The golf world reacts to Blasberg's passing
As news spread Monday of the death of 25-year-old LPGA Tour player Erica Blasberg, shocked friends and colleagues took to the Internet to express their sorrow. Via Twitter, Christina Kim said "She was a beautiful human and I will miss her." Sophie Gustafson added "Got the horrible news about Erica Blasberg. My thoughts are with her family," and Suzann Pettersen followed with "RIP Erica, life is way to unfair, and it is way to early to go away at a age of 25 [sic]. We will pray for you and your family..." Paula Creamer also chimed in:
*"Erica was a beautiful person, and that has nothing to do with her always talked-about looks. She loved to smile, laugh and poke fun at the friends around her. It was good natured, and making Erica laugh meant you accomplished something. *
As everyone has encountered with the passing of a friend, there are moments you go back to; moments you regret. During the final round of the Masters, I was in Nevada around her stomping grounds, catching the end of the tournament. One of Erica's rules to golf viewing was 'the tournament has to include Tiger (Woods) or I'm not watching,' and lucky for me, he was in the field. We texted back and forth, and she offered me and my buddies a spot up at her house to catch the rest of the round. We ended up staying put. I sure wish now I would have flagged a cab.

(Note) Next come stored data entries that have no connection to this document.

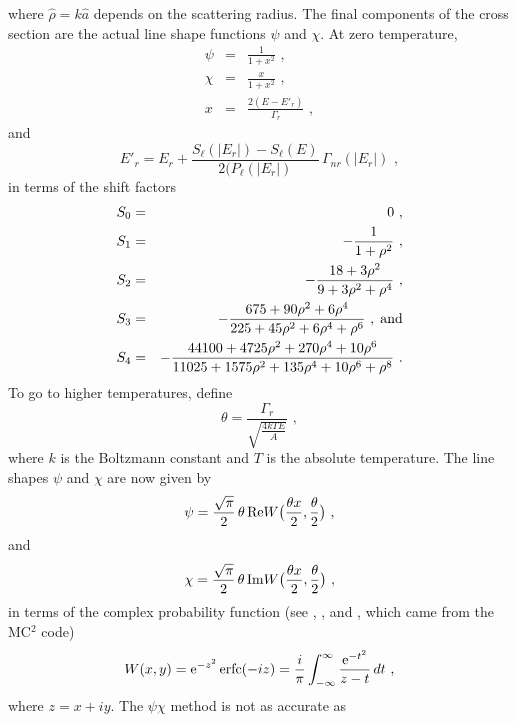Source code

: where $\hat\rho{=}k\hat a$ depends on the scattering radius.  The
final components of the cross section are the actual line shape
functions $\psi$ and $\chi$.  At zero temperature,
\begin{eqnarray}
  \psi&=&{\frac{1}{1+x^2}}\,\,,\\
  \chi&=&{\frac{x}{1+x^2}}\,\,,\\
  x&=&{\frac{2(E-E'_r)}{\Gamma_r}}\,\,,
\end{eqnarray}
and
\begin{equation}
   E'_r=E_r+{\frac{S_\ell(|E_r|)-S_\ell(E)}
    {2(P_\ell(|E_r|)}}\,\Gamma_{nr}(|E_r|)\,\,,
\label{r24}
\end{equation}
in terms of the shift factors
\begin{eqnarray}
  S_0&=&0\,\,,\\
  S_1&=&-{\frac{1}{1+\rho^2}}\,\,,\\
  S_2&=&-{\frac{18+3\rho^2}{9+3\rho^2+\rho^4}} \,\,,\\
  S_3&=&-{\frac{675+90\rho^2+6\rho^4}{225+45\rho^2+6\rho^4+\rho^6}}\,\,,
         \;\hbox{and}\\
  S_4&=&-{\frac{44100+4725\rho^2+270\rho^4+10\rho^6}
           {11025+1575\rho^2+135\rho^4+10\rho^6+\rho^8}}\,\,.
\end{eqnarray}
To go to higher temperatures, define
\begin{equation}
   \theta={\frac{\Gamma_r}
    {\displaystyle\sqrt{{\frac{4kTE}{A}}}}}\,\,,
\end{equation}
where $k$ is the Boltzmann constant
and $T$ is the absolute temperature.
The line shapes $\psi$ and $\chi$ are now given by
\begin{equation}
   \psi={\frac{\sqrt{\pi}}{2}}\,\theta \,{\rm Re} W\bigl(
    {\frac{\theta x}{2}},{{\theta}\over 2}\bigr)\,\,,
\end{equation}
and
\begin{equation}
   \chi={{\sqrt{\pi}}\over 2} \,\theta \,{\rm Im}W\bigl(
    {{\theta x}\over 2},{{\theta}\over 2}\bigr)\,\,,
\end{equation}
in terms of the complex probability function (see ,
, and , which came from the MC$^2$ code\cite{MC2})
\begin{equation}
   W(x,y)={\rm e}^{-z^2}\,{\rm erfc}(-iz)
    ={\frac{i}{\pi}}\int_{-\infty}^\infty
    {{{\rm e}^{-t^2}}\over{z-t}}\,dt\,\,,
\end{equation}
where $z{=}x{+}iy$.  The $\psi\chi$ method is not as accurate as
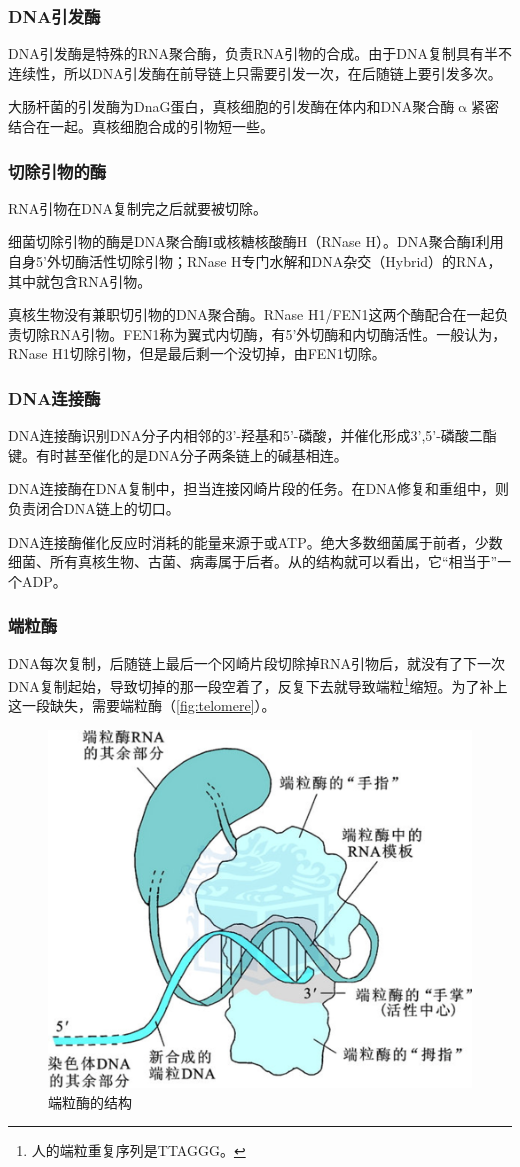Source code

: \subsubsection{DNA引发酶}

DNA引发酶是特殊的RNA聚合酶，负责RNA引物的合成。由于DNA复制具有半不连续性，所以DNA引发酶在前导链上只需要引发一次，在后随链上要引发多次。

大肠杆菌的引发酶为DnaG蛋白，真核细胞的引发酶在体内和DNA聚合酶$\upalpha$紧密结合在一起。真核细胞合成的引物短一些。

\subsubsection{切除引物的酶}

RNA引物在DNA复制完之后就要被切除。

细菌切除引物的酶是DNA聚合酶I或核糖核酸酶H（RNase H）。DNA聚合酶I利用自身5'外切酶活性切除引物；RNase H专门水解和DNA杂交（Hybrid）的RNA，其中就包含RNA引物。

真核生物没有兼职切引物的DNA聚合酶。RNase H1/FEN1这两个酶配合在一起负责切除RNA引物。FEN1称为翼式内切酶，有5'外切酶和内切酶活性。一般认为，RNase H1切除引物，但是最后剩一个没切掉，由FEN1切除。

\subsubsection{DNA连接酶}

DNA连接酶识别DNA分子内相邻的3'-羟基和5'-磷酸，并催化形成3',5'-磷酸二酯键。有时甚至催化的是DNA分子两条链上的碱基相连。

DNA连接酶在DNA复制中，担当连接冈崎片段的任务。在DNA修复和重组中，则负责闭合DNA链上的切口。

DNA连接酶催化反应时消耗的能量来源于或ATP。绝大多数细菌属于前者，少数细菌、所有真核生物、古菌、病毒属于后者。从的结构就可以看出，它“相当于”一个ADP。

\subsubsection{端粒酶}

DNA每次复制，后随链上最后一个冈崎片段切除掉RNA引物后，就没有了下一次DNA复制起始，导致切掉的那一段空着了，反复下去就导致端粒\footnote{人的端粒重复序列是TTAGGG。}缩短。为了补上这一段缺失，需要端粒酶（\autoref{fig:telomere}）。

\begin{figure}[h]
	\centering
	\includegraphics[width=0.5\linewidth]{Pics/端粒酶}
	\caption{端粒酶的结构}
	\label{fig:telomere}
\end{figure}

*I once asked Erica what she'd do if she stopped playing golf for a living. In typical Erica fashion, she pondered for a few moments, and then said with a big grin, 'Maybe a weather girl?' It was her being silly, something she always did incredibly well. She also did her job; she got me chuckling." *
(Photo by Kyle Auclair, Getty Images)*
*Meanwhile, speculation is running high over the cause Blasberg's death. No official details have been released pending the result of an investigation, but several news outlets have confirmed with the Henderson, Nev., police office that a 911 call from an unidentified person alerted them to trouble around 3 p.m. Sunday. Shortly thereafter, police arrived at Blasberg's three-bedroom Henderson home and found her dead body.
In a phone interview with Riverside, Calif., newspaper The Press-Enterprise Monday night, Blasberg's father Mel shed some light on what the authorities found at the scene: "At first glance it looks like she might have taken her own life, but at second glance, something is very, very strange about it. We're waiting for the police to make an investigation, it's a pending investigation. Either way, I lost her and it's impossible to deal with."

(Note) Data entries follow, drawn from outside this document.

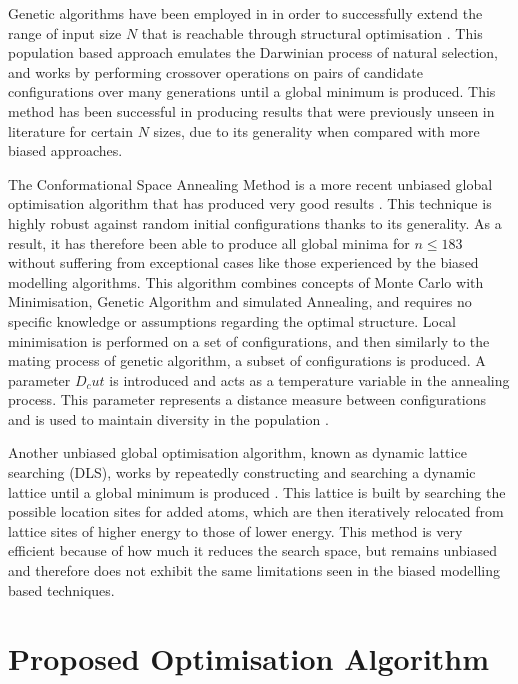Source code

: \documentclass{article}
\begin{document}
Genetic algorithms have been employed in in order to successfully extend the
range of input size $N$ that is reachable through structural optimisation
\cite{DAVEN1996195, doi:10.1002/qua.560440214,PULLAN1998331}. This population
based approach emulates the Darwinian process of natural selection, and works by
performing crossover operations on pairs of candidate configurations over many
generations until a global minimum is produced. This method has been successful
in producing results that were previously unseen in literature for certain $N$
sizes, due to its generality when compared with more biased approaches.

The Conformational Space Annealing Method is a more recent unbiased global
optimisation algorithm that has produced very good results
\cite{PhysRevLett.91.080201}. This technique is highly robust against random
initial configurations thanks to its generality. As a result, it has therefore
been able to produce all global minima for $n\leq183$ without suffering from
exceptional cases like those experienced by the biased modelling algorithms.
This algorithm combines concepts of Monte Carlo with Minimisation, Genetic
Algorithm and simulated Annealing, and requires no specific knowledge or
assumptions regarding the optimal structure. Local minimisation is performed on
a set of configurations, and then similarly to the mating process of genetic
algorithm, a subset of configurations is produced. A parameter $D_cut$ is
introduced and acts as a temperature variable in the annealing process. This
parameter represents a distance measure between configurations and is used to
maintain diversity in the population \cite{PhysRevLett.91.080201}.

Another unbiased global optimisation algorithm, known as dynamic lattice
searching (DLS), works by repeatedly constructing and searching a dynamic
lattice until a global minimum is produced \cite{doi:10.1002/jcc.20096}. This
lattice is built by searching the possible location sites for added atoms, which
are then iteratively relocated from lattice sites of higher energy to those of
lower energy. This method is very efficient because of how much it reduces the
search space, but remains unbiased and therefore does not exhibit the same
limitations seen in the biased modelling based techniques.

\section{Proposed Optimisation Algorithm} \label{proposed}

\pagebreak

\printbibliography
\end{document}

Blasberg, a two-time All American while at ASU 2003-2004 (and the top-ranked college player in the country in 2003), turned pro in June 2004, won once on the Futures Tour and then joined the LPGA Tour in 2005. After reaching the top tour, her game seemed to stall and her best finish in five years was a T-8 at the SBS open in Hawaii in 2008. In 2009, Blasberg was forced to return to Q School and failed to earn back exempt status. Two weeks ago, she had to Monday qualify for the Tres Marias Championship in Mexico, her only event in 2010, but she made the cut and finished T-44.
Mel Blasberg said to The Press-Enterprise that his daughter's spirits were high in preparation for the 2010 season, and she was "ready to find" her form again: "She went all the way to Mexico to Monday qualify in an area where they just had a killing, that's how motivated she was. And she had a nice weekend. She made a little money, she felt good. She knew this year was going to be a tough year, but she was motivated. She didn't seem down."
Even to the untrained eye, suicide seems far-fetched for a girl reportedly as fun-loving and upbeat as Blasberg. Known for her good looks and flirty Puma ads with PGA Tour player Geoff Ogilvy, she was one of the LPGA Tour's most visible faces, despite her sometimes mediocre scoring.
Blasberg was an only child and is survived by her father and mother, Debra Blasberg.